Method of manufacture of the transdermal patch of type III 1. The active principle (1) or (2) or a derivative thereof is incorporated simultaneously with other components (stabilizer, penetration activators, etc.,) in a hot adhesive solution and homogenized by stirring, until the matrix or "tank" of liquid adhesive is obtained; 2. The liquid matrix cools, and acquires a "viscous" consistency; 3. The process for forming layers of the adhesive matrix on the support is carried out using a machine for layering that is continuously connected to a drying machine, in the following phases: the blade of a knife is mounted across the width of the conveyor belt of the layer forming machine where the release strip is securely placed; the "viscous" adhesive matrix is emptied in front of the blade, which, as the conveyor belt advances, distributes a uniform layer (layering) of an adhesive matrix on the release strip; the thickness of the layer is determined primarily by the distance between the edge of the blade of the knife and the release strip running behind it; the release strip, which carries the adhesive matrix, rotates on the inside of the drying machine, in which the adhesive matrix is solidified by evaporation of the solvent that is achieved by gradually increasing the temperature and "ventilation", as shown in the following table 1.
TABLE 1
Drying phase Time (in minutes) T ° C Vent. (rpm)
1 15 40 700 2 20 55 1000 3 25 70 1200
The described procedure allows the elimination of the solvent preventing it from being occluded by the rapid formation of a crust on the surface. When the adhesive matrix has dried, the support film (backing) is applied. This phase called "lamination" ends the procedure. The procedure is described in the literature (9B, 10B, 11 B) and gives rise to a TDDS patch in which the adhesive matrix remains protected both by the "backing" and by the release strip that can be removed. It is very important to use an adhesive that is inert and permeable to (1) or (2) and to the derivatives thereof, and the properties of the adhesive which (cohesion, adhesion and interlacing) do not adversely affect by themselves the principle active and / or excipients or by any other added material.

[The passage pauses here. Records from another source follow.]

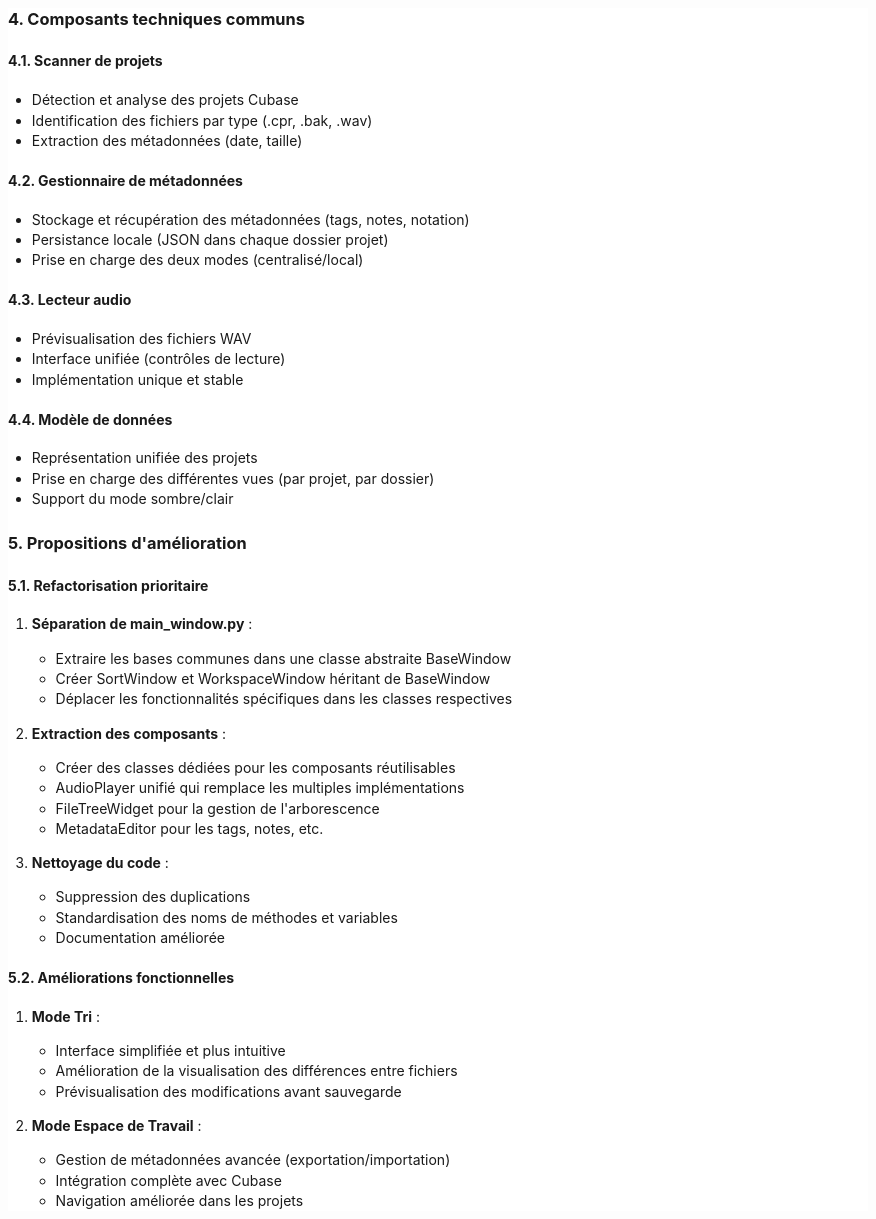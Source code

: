 ### 4. Composants techniques communs

#### 4.1. Scanner de projets
- Détection et analyse des projets Cubase
- Identification des fichiers par type (.cpr, .bak, .wav)
- Extraction des métadonnées (date, taille)

#### 4.2. Gestionnaire de métadonnées
- Stockage et récupération des métadonnées (tags, notes, notation)
- Persistance locale (JSON dans chaque dossier projet)
- Prise en charge des deux modes (centralisé/local)

#### 4.3. Lecteur audio
- Prévisualisation des fichiers WAV
- Interface unifiée (contrôles de lecture)
- Implémentation unique et stable

#### 4.4. Modèle de données
- Représentation unifiée des projets
- Prise en charge des différentes vues (par projet, par dossier)
- Support du mode sombre/clair

### 5. Propositions d'amélioration

#### 5.1. Refactorisation prioritaire

1. **Séparation de main_window.py** :
   - Extraire les bases communes dans une classe abstraite BaseWindow
   - Créer SortWindow et WorkspaceWindow héritant de BaseWindow
   - Déplacer les fonctionnalités spécifiques dans les classes respectives

2. **Extraction des composants** :
   - Créer des classes dédiées pour les composants réutilisables
   - AudioPlayer unifié qui remplace les multiples implémentations
   - FileTreeWidget pour la gestion de l'arborescence
   - MetadataEditor pour les tags, notes, etc.

3. **Nettoyage du code** :
   - Suppression des duplications
   - Standardisation des noms de méthodes et variables
   - Documentation améliorée

#### 5.2. Améliorations fonctionnelles

1. **Mode Tri** :
   - Interface simplifiée et plus intuitive
   - Amélioration de la visualisation des différences entre fichiers
   - Prévisualisation des modifications avant sauvegarde

2. **Mode Espace de Travail** :
   - Gestion de métadonnées avancée (exportation/importation)
   - Intégration complète avec Cubase
   - Navigation améliorée dans les projets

COMPOSITION OF THE PATCH-TDDS OF TYPE 3
Adhesive matrix: formulation Active principle: (1) or (2) or derivatives thereof; antioxidant: sodium metabisulfite, disodium salt of EDTA, solubilizing agent: a glycol; Penetration activator: fatty acids; acrylic resin to improve the cohesive strength: cationic copolymers based on methacrylic esters and dimethylaminoethyl methacrylate; cellulose derivatives to improve the cohesion strength: ethyl cellulose; Surfactant: SDS (sodium dodecylsulfate); Pressure contact adhesive: mixture of two adhesives, A and
B, in which A is a non-self-adhesive acrylic contact adhesive of medium molecular weight with a high interlacing index, with a skin irritation index of 0.20, classified as "minimal irritation", using 100% ethyl acetate as a solvent; and B is a self-adhesive acrylic adhesive with a high molecular weight, with moderate interlacing, with a skin irritation index of 0, classified as "non-irritable", using a mixture of ethylacetate, isopropanol, hexane and toluene as solvent.

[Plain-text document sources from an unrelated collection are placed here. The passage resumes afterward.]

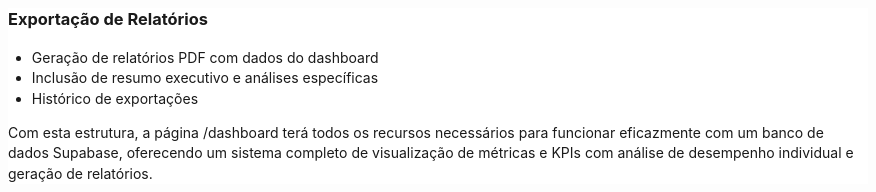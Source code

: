 ### Exportação de Relatórios
- Geração de relatórios PDF com dados do dashboard
- Inclusão de resumo executivo e análises específicas
- Histórico de exportações

Com esta estrutura, a página /dashboard terá todos os recursos necessários para funcionar eficazmente com um banco de dados Supabase, oferecendo um sistema completo de visualização de métricas e KPIs com análise de desempenho individual e geração de relatórios.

T Release strip The release strip is a polyester film laminated with silicone on one of its sides (which is opposite the adhesive matrix). The thickness is approximately 125 μm.
"Backing" The "backing" is a laminated polyester film which is transparent and occlusive with a thermally weldable layer. The total thickness is approximately 51 μm.
Amount of active ingredient The amount of (1) or (2) or derivatives thereof, which is expressed as (1) or (2), is 5% by weight of the adhesive matrix and corresponds to 5 mg / cm2 in the PATCH-TDDS. The main part of the drug is dispersed in the matrix. A smaller part dissolves in the matrix. The drug dispersed in the matrix acts as a "reservoir", since the drug available for release and penetration is the dissolved drug. Three examples of the application efficacy of the type III transdermal patch based on (1) or (2) and / or derivatives thereof are given below. Three batches of patches of differentiated formulation containing (1) and (2) and / or derivatives thereof were prepared for this purpose. Using the in vitro cell penetration technique recommended by the FDA in E.U.A. (1B, 2B, 3B), the following results were obtained, for example, with the three different formulations given below, wherein compound (1) was used as the active ingredient, ie, the most pharmacologically active molecule:
EXAMPLE A
Lot R (-) - NPA-HCI / A, with the addition of penetration inducers:
1) Compound (1) 2.00% 2) Sodium metabisulfite 0.20% 3) Solubilizing agent 4.00% 4) Acrylic resin 29.00% 5) Fatty acid 1 3.20% 6) Fatty acid 2 1.60% 7) Pressure sensitive adhesive 60.0%
EXAMPLE B
Lot R (-) - NPA-HCI / B, with addition of penetration inductors,
4. 5% of product dispersed in the matrix 0.5% of active principle dissolved in the matrix.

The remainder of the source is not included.